(Given data begins)

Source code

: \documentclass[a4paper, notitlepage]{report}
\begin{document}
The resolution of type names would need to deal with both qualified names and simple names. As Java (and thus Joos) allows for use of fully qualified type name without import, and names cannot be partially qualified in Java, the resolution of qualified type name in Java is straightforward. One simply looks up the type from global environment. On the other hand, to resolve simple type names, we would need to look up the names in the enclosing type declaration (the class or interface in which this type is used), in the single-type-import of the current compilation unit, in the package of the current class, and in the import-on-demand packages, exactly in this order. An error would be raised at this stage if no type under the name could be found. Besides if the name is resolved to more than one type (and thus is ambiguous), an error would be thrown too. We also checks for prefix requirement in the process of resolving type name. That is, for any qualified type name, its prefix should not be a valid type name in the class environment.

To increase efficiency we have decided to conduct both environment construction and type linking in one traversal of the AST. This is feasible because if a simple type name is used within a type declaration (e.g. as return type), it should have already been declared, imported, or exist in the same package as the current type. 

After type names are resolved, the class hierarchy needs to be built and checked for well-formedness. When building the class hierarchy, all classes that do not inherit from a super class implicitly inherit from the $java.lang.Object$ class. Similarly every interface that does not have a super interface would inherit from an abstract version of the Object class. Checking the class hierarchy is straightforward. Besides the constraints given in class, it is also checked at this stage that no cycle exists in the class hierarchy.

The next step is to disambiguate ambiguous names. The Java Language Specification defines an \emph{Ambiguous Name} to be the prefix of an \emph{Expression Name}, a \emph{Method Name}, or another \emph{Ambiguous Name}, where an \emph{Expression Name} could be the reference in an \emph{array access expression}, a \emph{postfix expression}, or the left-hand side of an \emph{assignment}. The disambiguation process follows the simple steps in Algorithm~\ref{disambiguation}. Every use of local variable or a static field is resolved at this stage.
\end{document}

(Given data ends)
(Given data begins)

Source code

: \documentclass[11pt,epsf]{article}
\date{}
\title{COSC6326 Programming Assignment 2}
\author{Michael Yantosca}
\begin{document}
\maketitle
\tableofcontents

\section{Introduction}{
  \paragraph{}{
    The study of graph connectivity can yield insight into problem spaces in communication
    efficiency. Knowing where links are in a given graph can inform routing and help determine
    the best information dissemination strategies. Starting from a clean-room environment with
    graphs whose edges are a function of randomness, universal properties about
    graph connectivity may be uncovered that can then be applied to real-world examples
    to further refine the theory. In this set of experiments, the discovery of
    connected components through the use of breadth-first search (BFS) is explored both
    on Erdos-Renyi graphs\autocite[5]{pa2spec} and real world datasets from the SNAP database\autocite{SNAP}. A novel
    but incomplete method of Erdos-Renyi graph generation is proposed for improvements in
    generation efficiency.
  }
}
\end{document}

(Given data ends)

What to do. Among the lines of the data, some may include "real" as a word or string; report how many, and nothing else.

Exercise answer. 2